Restriction and Competition

The most significant address of the outsourcing issue came in the veto of AB 1829 (state contracts). The bill would have required contractors to certify that work on state contracts would be performed in the US.

Gov. Schwarzenegger first noted that California, with its innovative and entrepreneurial businesses, are a part of “the global marketplace,” which benefits both California citizens and those of the rest of the world. Then, in vetoing, Governor Schwarzenegger stated that “our focus should not be on erecting artificial barriers that thwart” such economic activities. Indeed, in announcing the veto, the Governor determined that rather than saving jobs, the bill “would actually be detrimental to our economy and the creation of new jobs in this state,” as well as negatively impacting state and local competition, implementation of more efficient government purchasing systems, and prices paid by government entities for services.

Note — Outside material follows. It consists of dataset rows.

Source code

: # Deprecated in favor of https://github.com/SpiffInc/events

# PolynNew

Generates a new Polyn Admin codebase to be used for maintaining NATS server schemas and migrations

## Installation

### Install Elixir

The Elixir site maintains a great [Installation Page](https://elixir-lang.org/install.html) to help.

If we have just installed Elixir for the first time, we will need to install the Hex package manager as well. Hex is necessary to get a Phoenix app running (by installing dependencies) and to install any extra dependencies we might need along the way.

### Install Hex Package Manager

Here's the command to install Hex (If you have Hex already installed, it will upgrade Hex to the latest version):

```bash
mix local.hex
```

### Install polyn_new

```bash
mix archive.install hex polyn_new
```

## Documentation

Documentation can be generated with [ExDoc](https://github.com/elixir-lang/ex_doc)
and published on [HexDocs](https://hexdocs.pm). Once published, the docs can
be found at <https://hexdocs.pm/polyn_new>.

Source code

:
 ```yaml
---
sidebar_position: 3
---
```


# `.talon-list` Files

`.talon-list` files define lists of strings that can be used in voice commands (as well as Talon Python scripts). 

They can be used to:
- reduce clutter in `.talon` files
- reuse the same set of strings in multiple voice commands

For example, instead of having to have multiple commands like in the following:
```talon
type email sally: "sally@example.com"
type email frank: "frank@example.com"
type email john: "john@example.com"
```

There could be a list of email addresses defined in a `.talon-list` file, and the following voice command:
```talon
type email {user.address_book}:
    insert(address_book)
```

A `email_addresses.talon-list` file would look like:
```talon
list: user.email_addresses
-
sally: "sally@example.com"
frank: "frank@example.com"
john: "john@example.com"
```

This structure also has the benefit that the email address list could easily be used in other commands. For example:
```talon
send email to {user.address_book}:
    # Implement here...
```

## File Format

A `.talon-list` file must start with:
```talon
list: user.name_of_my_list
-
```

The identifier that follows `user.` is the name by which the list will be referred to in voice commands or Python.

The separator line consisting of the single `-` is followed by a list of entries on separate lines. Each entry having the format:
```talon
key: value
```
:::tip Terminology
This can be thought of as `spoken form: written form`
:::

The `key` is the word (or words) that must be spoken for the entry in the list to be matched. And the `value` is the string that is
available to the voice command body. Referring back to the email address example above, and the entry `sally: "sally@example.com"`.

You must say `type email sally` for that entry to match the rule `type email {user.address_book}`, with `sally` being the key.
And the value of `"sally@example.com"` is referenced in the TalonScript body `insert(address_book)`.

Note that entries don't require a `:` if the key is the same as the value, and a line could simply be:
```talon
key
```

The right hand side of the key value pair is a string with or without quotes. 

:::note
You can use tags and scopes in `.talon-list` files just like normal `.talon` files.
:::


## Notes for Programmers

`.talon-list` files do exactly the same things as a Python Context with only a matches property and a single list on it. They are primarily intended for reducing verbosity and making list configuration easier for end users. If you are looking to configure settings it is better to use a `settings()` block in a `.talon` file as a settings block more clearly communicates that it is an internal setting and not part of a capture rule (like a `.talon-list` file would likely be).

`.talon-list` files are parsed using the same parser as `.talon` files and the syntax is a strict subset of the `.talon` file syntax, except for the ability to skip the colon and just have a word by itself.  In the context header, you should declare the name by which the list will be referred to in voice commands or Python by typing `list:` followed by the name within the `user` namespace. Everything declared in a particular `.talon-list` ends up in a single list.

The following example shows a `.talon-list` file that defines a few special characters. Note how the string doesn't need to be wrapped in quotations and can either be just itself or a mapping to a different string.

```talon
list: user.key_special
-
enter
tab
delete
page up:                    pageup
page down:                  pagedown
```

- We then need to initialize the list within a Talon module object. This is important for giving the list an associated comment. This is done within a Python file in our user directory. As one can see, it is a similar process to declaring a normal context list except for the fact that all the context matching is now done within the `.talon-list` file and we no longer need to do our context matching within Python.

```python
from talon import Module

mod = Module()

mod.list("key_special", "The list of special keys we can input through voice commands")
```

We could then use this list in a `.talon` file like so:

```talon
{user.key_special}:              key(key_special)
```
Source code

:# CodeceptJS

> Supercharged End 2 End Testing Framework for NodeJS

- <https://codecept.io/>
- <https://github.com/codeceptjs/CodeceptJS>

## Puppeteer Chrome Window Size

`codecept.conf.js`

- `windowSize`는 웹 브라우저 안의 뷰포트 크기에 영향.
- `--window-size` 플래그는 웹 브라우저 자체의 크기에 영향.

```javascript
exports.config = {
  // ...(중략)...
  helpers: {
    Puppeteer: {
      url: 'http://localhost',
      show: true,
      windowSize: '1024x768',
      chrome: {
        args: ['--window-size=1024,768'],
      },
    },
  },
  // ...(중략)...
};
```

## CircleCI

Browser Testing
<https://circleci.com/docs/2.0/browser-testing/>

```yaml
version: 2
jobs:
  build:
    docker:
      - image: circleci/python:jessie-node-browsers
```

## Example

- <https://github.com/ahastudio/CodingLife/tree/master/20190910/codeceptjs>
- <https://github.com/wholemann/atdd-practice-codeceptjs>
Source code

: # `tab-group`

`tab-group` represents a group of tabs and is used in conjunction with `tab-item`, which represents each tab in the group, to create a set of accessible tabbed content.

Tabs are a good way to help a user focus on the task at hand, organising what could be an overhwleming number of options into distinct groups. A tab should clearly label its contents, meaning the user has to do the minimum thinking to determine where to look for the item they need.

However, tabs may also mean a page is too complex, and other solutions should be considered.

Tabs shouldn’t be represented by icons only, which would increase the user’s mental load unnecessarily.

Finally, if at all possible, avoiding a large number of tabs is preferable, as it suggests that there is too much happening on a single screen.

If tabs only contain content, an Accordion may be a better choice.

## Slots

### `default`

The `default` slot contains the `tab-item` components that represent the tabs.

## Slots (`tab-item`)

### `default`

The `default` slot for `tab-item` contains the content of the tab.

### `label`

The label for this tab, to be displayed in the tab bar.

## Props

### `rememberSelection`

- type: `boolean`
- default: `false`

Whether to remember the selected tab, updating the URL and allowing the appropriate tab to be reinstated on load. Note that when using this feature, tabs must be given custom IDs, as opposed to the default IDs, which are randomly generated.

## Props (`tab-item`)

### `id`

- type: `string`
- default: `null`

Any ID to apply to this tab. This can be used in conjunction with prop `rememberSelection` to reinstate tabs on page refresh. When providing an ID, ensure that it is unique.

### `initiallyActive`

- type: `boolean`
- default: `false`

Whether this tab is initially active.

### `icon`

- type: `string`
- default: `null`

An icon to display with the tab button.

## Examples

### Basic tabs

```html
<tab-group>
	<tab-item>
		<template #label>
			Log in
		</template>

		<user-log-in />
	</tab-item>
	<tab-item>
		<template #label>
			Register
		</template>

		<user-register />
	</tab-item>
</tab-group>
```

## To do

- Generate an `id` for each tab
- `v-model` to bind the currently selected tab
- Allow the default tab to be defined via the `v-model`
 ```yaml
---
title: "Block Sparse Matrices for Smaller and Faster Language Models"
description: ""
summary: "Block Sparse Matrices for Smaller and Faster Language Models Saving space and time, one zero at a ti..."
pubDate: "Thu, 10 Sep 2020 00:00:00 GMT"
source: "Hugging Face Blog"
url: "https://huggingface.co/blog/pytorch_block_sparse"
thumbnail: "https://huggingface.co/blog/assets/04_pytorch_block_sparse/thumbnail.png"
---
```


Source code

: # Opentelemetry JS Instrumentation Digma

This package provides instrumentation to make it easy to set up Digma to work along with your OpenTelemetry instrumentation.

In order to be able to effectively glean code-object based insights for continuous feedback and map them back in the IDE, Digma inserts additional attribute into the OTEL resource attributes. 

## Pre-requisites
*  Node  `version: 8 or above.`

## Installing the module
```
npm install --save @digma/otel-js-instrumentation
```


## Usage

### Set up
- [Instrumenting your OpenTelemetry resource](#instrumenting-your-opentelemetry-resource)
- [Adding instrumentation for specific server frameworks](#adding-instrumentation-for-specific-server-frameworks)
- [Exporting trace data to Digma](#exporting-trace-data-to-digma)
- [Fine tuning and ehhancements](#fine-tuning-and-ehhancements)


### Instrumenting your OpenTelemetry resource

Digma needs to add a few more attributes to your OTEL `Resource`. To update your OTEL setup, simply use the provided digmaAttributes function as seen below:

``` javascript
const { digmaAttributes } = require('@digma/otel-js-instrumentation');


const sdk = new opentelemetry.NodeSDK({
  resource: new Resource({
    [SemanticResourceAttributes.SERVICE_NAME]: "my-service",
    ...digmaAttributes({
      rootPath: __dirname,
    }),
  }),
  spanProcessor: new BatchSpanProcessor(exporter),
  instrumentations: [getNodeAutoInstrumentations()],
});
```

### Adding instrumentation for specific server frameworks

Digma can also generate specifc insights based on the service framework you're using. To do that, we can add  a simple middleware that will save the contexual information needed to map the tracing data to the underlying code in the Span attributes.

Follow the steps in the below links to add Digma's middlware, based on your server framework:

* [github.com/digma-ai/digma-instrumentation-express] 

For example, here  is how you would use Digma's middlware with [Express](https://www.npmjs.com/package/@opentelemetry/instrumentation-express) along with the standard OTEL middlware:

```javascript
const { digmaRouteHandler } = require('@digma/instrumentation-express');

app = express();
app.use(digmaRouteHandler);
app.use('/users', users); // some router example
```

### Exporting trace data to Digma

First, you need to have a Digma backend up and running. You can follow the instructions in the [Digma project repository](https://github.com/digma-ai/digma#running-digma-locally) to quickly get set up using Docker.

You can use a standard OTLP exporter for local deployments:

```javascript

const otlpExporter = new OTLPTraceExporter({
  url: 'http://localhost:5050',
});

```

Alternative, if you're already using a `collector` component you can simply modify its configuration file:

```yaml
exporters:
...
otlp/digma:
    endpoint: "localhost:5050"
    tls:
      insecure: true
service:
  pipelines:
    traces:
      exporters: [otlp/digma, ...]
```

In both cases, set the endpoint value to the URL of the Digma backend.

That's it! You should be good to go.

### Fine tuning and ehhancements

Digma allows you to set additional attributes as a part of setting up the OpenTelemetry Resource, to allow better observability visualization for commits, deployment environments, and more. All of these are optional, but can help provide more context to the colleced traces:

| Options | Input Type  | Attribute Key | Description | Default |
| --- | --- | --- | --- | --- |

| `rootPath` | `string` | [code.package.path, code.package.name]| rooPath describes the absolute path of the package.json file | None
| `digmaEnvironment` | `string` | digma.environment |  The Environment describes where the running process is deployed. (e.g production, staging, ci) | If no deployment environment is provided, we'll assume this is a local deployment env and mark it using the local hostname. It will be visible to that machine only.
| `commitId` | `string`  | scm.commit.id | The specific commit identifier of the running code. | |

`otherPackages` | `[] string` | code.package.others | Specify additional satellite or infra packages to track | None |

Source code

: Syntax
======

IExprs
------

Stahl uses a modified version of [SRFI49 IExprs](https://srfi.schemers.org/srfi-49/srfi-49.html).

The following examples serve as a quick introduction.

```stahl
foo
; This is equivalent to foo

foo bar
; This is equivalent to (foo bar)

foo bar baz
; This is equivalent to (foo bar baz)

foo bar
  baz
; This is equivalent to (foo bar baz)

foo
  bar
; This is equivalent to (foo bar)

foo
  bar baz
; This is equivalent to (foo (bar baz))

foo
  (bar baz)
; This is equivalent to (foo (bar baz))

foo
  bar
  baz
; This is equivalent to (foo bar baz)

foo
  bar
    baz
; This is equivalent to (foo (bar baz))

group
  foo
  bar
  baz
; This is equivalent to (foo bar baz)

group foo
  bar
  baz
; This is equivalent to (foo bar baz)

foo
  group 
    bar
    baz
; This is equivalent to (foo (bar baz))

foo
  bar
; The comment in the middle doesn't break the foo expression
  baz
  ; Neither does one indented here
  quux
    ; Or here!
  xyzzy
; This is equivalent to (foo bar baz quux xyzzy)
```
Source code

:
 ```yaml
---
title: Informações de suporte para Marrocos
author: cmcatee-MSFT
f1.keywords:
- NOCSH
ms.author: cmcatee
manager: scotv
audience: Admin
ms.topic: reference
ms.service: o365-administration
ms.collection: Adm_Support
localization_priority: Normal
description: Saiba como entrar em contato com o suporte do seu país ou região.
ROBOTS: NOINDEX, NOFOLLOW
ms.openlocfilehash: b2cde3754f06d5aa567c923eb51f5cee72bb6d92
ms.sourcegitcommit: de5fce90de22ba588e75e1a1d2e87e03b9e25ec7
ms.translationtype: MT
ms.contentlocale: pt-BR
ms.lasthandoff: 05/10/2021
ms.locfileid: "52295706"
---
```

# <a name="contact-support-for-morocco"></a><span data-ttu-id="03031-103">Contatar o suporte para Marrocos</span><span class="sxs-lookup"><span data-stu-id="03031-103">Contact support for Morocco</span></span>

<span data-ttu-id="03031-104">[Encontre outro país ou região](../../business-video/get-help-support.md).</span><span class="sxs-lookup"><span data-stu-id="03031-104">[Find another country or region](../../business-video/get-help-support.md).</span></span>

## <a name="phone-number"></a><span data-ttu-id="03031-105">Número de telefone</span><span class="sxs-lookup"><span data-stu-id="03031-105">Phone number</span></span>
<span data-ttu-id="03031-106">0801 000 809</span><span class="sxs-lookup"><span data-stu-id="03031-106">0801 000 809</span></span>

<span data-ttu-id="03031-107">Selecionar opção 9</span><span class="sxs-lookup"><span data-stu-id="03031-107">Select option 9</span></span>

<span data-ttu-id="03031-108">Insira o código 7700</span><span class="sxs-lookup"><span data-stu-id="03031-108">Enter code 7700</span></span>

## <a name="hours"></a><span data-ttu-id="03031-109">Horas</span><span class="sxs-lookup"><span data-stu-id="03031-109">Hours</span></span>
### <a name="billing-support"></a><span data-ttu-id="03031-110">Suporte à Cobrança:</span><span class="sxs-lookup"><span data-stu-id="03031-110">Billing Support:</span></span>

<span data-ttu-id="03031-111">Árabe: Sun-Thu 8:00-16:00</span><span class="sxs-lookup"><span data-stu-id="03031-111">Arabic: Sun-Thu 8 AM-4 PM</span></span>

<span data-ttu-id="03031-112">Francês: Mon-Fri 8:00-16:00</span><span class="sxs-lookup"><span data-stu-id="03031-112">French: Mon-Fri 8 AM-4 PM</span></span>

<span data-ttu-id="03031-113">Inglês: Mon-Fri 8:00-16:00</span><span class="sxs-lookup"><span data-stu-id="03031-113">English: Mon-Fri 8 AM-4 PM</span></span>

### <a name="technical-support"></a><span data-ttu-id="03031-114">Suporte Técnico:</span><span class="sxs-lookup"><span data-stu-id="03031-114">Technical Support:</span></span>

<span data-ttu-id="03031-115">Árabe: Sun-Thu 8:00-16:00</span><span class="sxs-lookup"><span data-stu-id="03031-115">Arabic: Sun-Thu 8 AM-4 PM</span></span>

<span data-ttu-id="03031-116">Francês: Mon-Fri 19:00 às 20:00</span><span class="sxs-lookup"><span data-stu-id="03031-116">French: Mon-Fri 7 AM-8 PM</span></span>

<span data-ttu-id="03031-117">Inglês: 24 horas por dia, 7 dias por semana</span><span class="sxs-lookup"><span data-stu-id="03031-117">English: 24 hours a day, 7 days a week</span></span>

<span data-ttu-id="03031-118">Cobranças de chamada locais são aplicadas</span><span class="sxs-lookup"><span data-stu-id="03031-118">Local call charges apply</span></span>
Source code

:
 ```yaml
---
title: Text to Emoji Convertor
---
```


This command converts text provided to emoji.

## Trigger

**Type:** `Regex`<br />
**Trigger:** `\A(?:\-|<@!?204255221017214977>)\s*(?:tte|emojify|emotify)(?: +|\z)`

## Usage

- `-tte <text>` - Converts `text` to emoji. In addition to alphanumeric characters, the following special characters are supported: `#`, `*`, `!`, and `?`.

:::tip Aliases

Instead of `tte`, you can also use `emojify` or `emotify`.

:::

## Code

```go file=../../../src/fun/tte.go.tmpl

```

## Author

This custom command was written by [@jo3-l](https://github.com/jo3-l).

Arguing that the bill would “restrict trade, invite retaliation or violate the United States constitution and our foreign trade agreements,” the Governor sought to make clear that his veto was against “punitive policies restricting [the] ability [of businesses] to make decisions on how best to perform and provide goods or services for state government and our consumers.” Finally, in stating that continuing California ‘s position in the global economy was necessary to “create new opportunities and better jobs for our citizens,” and after earlier noting the hundreds of thousands of jobs created in California from foreign investment, the Governor surmised that “[t]hese restrictions will drive business out of California.”

Future Legislative Efforts

Based on earlier raised arguments and pronouncements, perhaps there was nothing really unexpected in the content of the vetoes issued for the “anti-outsourcing” bills in California. There was certainly a public pronouncement of the state Republican administration’s path and reasoning in the face of legislative efforts to curb the outsourcing trend, at least in the public contracts arena. No doubt there will be further legislative efforts undertaken, in California and elsewhere. Perhaps it will require approval of additional federal legislation in the future to create a toe hold from which the state legislatures may hang their efforts with more success.


[1] Other outsourcing bills, such as Senate Bill 1453, which sought to amend the California Labor Code to introduce advance notice requirements to employees affected by off-shoring, were pulled from hearing during the legislative session at the authors’ request.